Contents

Cats vs Dogs Classification

Image classification exercise

I’m not gonna lie. I’m more of a dog person. Better know how to tell the difference. 😂 Here we go.

Introduction

This is an Image classification exercise. I will play with an expired Kaggle competition. The code is available in a jupyter notebook here. You will need to download the data from the Kaggle competition. https://www.kaggle.com/c/dogs-vs-cats/. The dataset contains 25,000 images of dogs and cats (12,500 from each class). I will create a new dataset containing 3 subsets, a training set with 16,000 images, a validation dataset with 4,500 images and a test set with 4,500 images.

I will first build a vanilla CNN model as the baseline. And then apply transfter learning to further improve the performance.

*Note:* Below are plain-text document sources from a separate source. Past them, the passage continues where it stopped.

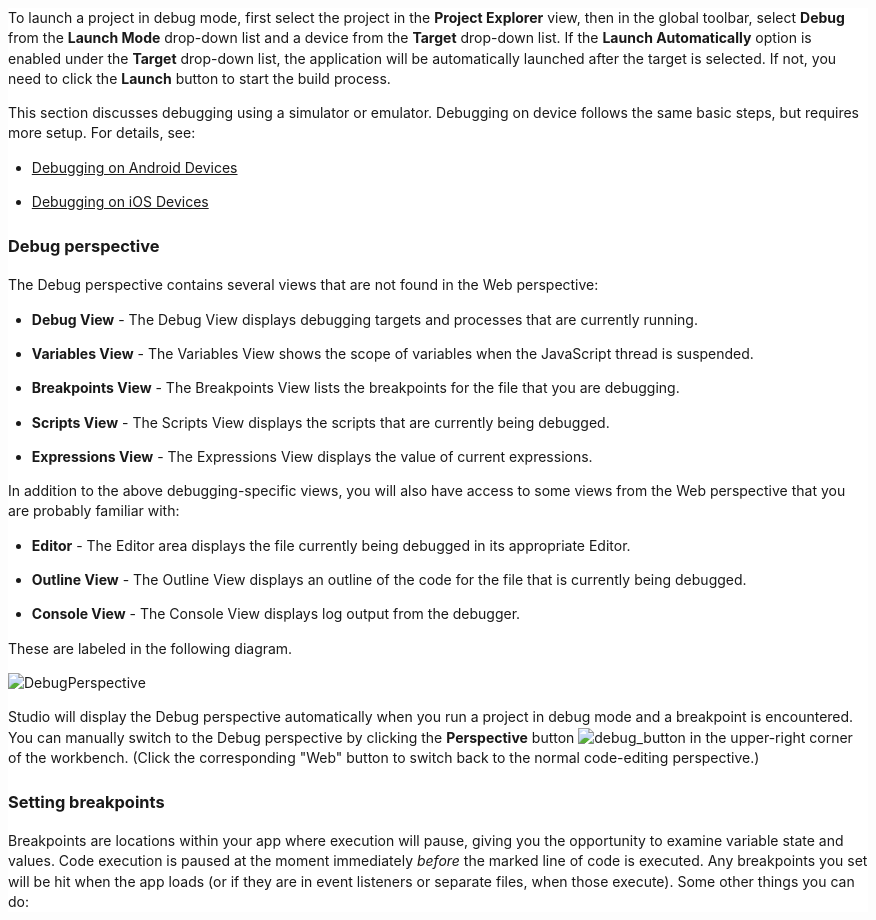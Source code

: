 To launch a project in debug mode, first select the project in the **Project Explorer** view, then in the global toolbar, select **Debug** from the **Launch Mode** drop-down list and a device from the **Target** drop-down list. If the **Launch Automatically** option is enabled under the **Target** drop-down list, the application will be automatically launched after the target is selected. If not, you need to click the **Launch** button to start the build process.

This section discusses debugging using a simulator or emulator. Debugging on device follows the same basic steps, but requires more setup. For details, see:

*   [Debugging on Android Devices](/docs/appc/Axway_Appcelerator_Studio/Axway_Appcelerator_Studio_Guide/Titanium_Development/Debugging_Titanium_Applications/Debugging_on_Android_Devices/)
    
*   [Debugging on iOS Devices](/docs/appc/Axway_Appcelerator_Studio/Axway_Appcelerator_Studio_Guide/Titanium_Development/Debugging_Titanium_Applications/Debugging_on_iOS_Devices/)
    

### Debug perspective

The Debug perspective contains several views that are not found in the Web perspective:

*   **Debug View** - The Debug View displays debugging targets and processes that are currently running.
    
*   **Variables View** - The Variables View shows the scope of variables when the JavaScript thread is suspended.
    
*   **Breakpoints View** - The Breakpoints View lists the breakpoints for the file that you are debugging.
    
*   **Scripts View** - The Scripts View displays the scripts that are currently being debugged.
    
*   **Expressions View** - The Expressions View displays the value of current expressions.
    

In addition to the above debugging-specific views, you will also have access to some views from the Web perspective that you are probably familiar with:

*   **Editor** - The Editor area displays the file currently being debugged in its appropriate Editor.
    
*   **Outline View** - The Outline View displays an outline of the code for the file that is currently being debugged.
    
*   **Console View** - The Console View displays log output from the debugger.
    

These are labeled in the following diagram.

![DebugPerspective](/Images/appc/download/attachments/29004940/DebugPerspective.png)

Studio will display the Debug perspective automatically when you run a project in debug mode and a breakpoint is encountered. You can manually switch to the Debug perspective by clicking the **Perspective** button ![debug_button](/Images/appc/download/attachments/29004940/debug_button.png) in the upper-right corner of the workbench. (Click the corresponding "Web" button to switch back to the normal code-editing perspective.)

### Setting breakpoints

Breakpoints are locations within your app where execution will pause, giving you the opportunity to examine variable state and values. Code execution is paused at the moment immediately _before_ the marked line of code is executed. Any breakpoints you set will be hit when the app loads (or if they are in event listeners or separate files, when those execute). Some other things you can do:
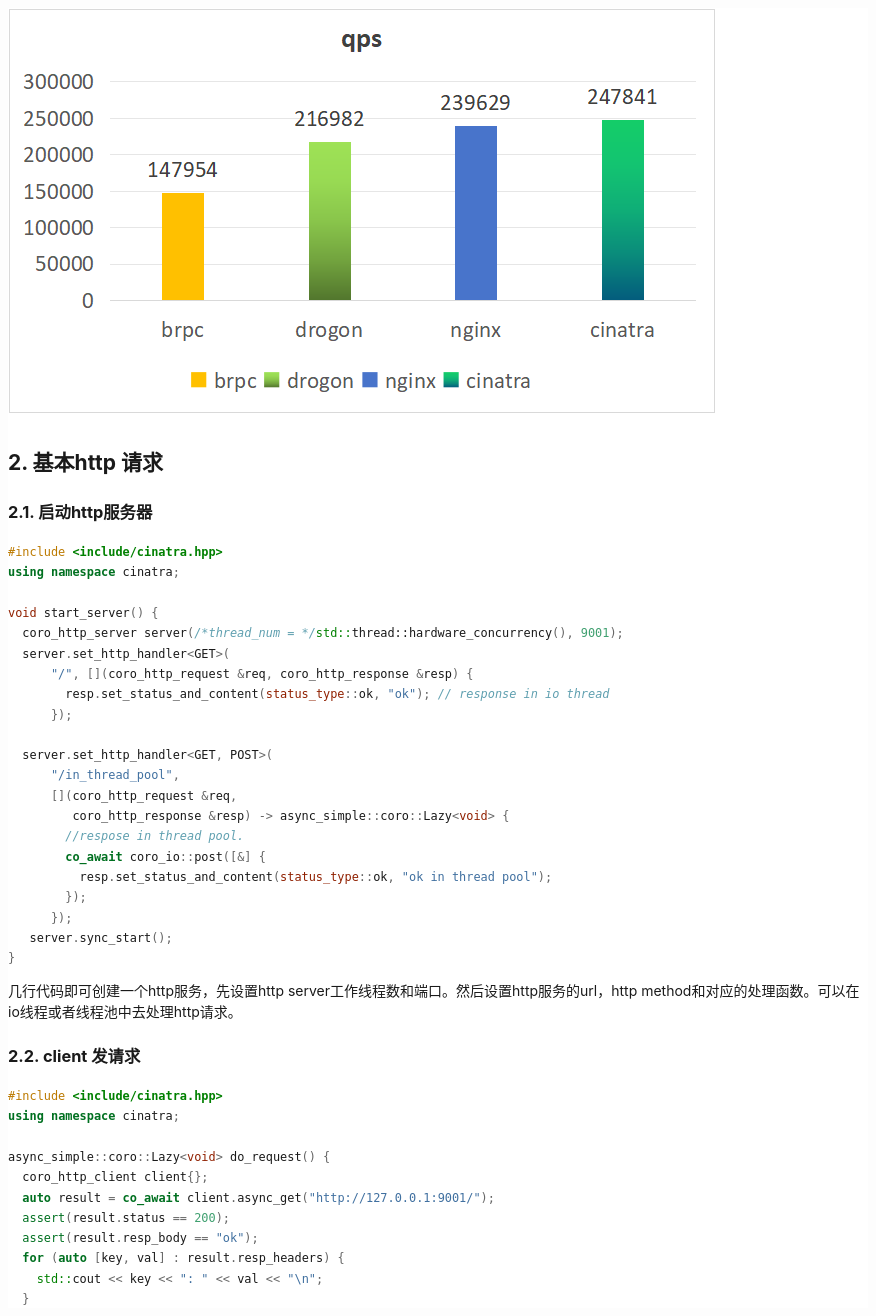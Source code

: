 ![img](qps-comp.png)

##  2. <a name='http'></a>基本http 请求
###  2.1. <a name='http-1'></a>启动http服务器
```c++
#include <include/cinatra.hpp>
using namespace cinatra;

void start_server() {
  coro_http_server server(/*thread_num = */std::thread::hardware_concurrency(), 9001);
  server.set_http_handler<GET>(
      "/", [](coro_http_request &req, coro_http_response &resp) {
        resp.set_status_and_content(status_type::ok, "ok"); // response in io thread
      });

  server.set_http_handler<GET, POST>(
      "/in_thread_pool",
      [](coro_http_request &req,
         coro_http_response &resp) -> async_simple::coro::Lazy<void> {
        //respose in thread pool.
        co_await coro_io::post([&] {
          resp.set_status_and_content(status_type::ok, "ok in thread pool");
        });
      });
   server.sync_start();
}
```
几行代码即可创建一个http服务，先设置http server工作线程数和端口。然后设置http服务的url，http method和对应的处理函数。可以在io线程或者线程池中去处理http请求。

###  2.2. <a name='client'></a>client 发请求
```c++
#include <include/cinatra.hpp>
using namespace cinatra;

async_simple::coro::Lazy<void> do_request() {
  coro_http_client client{};
  auto result = co_await client.async_get("http://127.0.0.1:9001/");
  assert(result.status == 200);
  assert(result.resp_body == "ok");
  for (auto [key, val] : result.resp_headers) {
    std::cout << key << ": " << val << "\n";
  }
```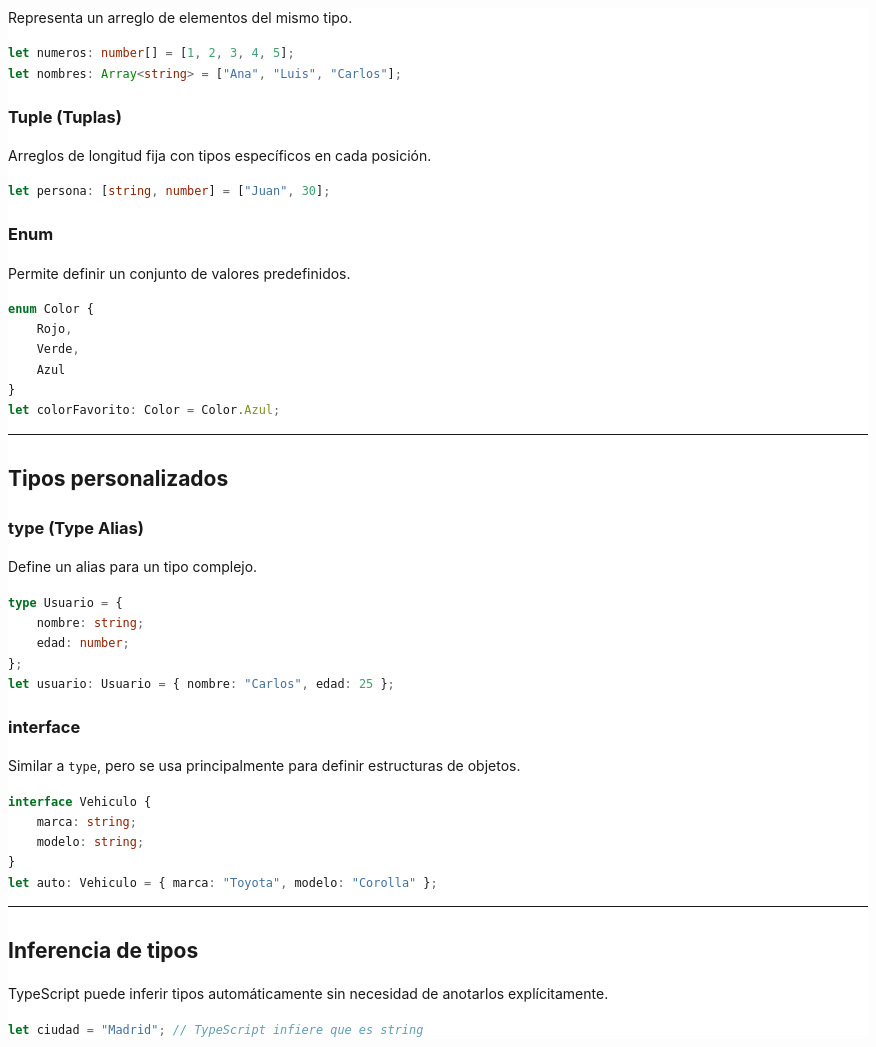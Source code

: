 Representa un arreglo de elementos del mismo tipo.

```typescript
let numeros: number[] = [1, 2, 3, 4, 5]; 
let nombres: Array<string> = ["Ana", "Luis", "Carlos"];
```


### Tuple (Tuplas)

Arreglos de longitud fija con tipos específicos en cada posición.

```typescript
let persona: [string, number] = ["Juan", 30];
```


### Enum

Permite definir un conjunto de valores predefinidos.

```typescript
enum Color {   
	Rojo,   
	Verde,   
	Azul 
} 
let colorFavorito: Color = Color.Azul;
```

---
## Tipos personalizados


### type (Type Alias)

Define un alias para un tipo complejo.

```typescript
type Usuario = {   
	nombre: string;   
	edad: number; 
}; 
let usuario: Usuario = { nombre: "Carlos", edad: 25 };
```


### interface

Similar a `type`, pero se usa principalmente para definir estructuras de objetos.

```typescript
interface Vehiculo {   
	marca: string;   
	modelo: string; 
} 
let auto: Vehiculo = { marca: "Toyota", modelo: "Corolla" };
```

---
## Inferencia de tipos

TypeScript puede inferir tipos automáticamente sin necesidad de anotarlos explícitamente.

```typescript
let ciudad = "Madrid"; // TypeScript infiere que es string
```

Keras comes prepackaged with many types of these pretrained models. Some of them are:

  • VGGNET : Introduced by Simonyan and Zisserman in their 2014 paper, Very Deep Convolutional Networks for Large Scale Image Recognition.
  • RESNET : First introduced by He et al. in their 2015 paper, Deep Residual Learning for Image Recognition
  • INCEPTION: The “Inception” micro-architecture was first introduced by Szegedy et al. in their 2014 paper, Going Deeper with Convolutions:

and more. Detailed explanation of some of these architectures can be found here.

Start here

import numpy as np
import pandas as pd
import os, shutil
import random

import keras
from keras.preprocessing import image
from keras.preprocessing.image import ImageDataGenerator
from keras.utils import to_categorical
from sklearn.model_selection import train_test_split

import cv2
import matplotlib.pyplot as plt
import seaborn as sns
%matplotlib inline
%config InlineBackend.figure_format = 'retina'
PATH = '../input/'
train_dir = '../input/train/'
test_dir = '../input/test/'

Prepare data

train_images = []
train_labels = []

for img in os.listdir(train_dir):
    try:
        img_r = cv2.imread(os.path.join(train_dir, img), cv2.IMREAD_COLOR)
        train_images.append(np.array(cv2.resize(img_r, (150, 150), interpolation = cv2.INTER_CUBIC)))
        if 'dog' in img:
            train_labels.append(1)
        else:
            train_labels.append(0)
    except Exception as e:
        print('broken image')
broken image
plt.title(train_labels[0])
plt.imshow(train_images[0])
train_df = pd.DataFrame({ 'train_images':train_images,
                         'train_labels':train_labels})
sns.set(style="darkgrid")
ax = sns.countplot(x="train_labels", data = train_df,palette="Set3")
num_dogs = train_df['train_labels'].sum()
print('We have {} cats and {} dogs to train with.'.format(train_df.shape[0]-num_dogs,num_dogs))
We have 12500 cats and 12500 dogs to train with.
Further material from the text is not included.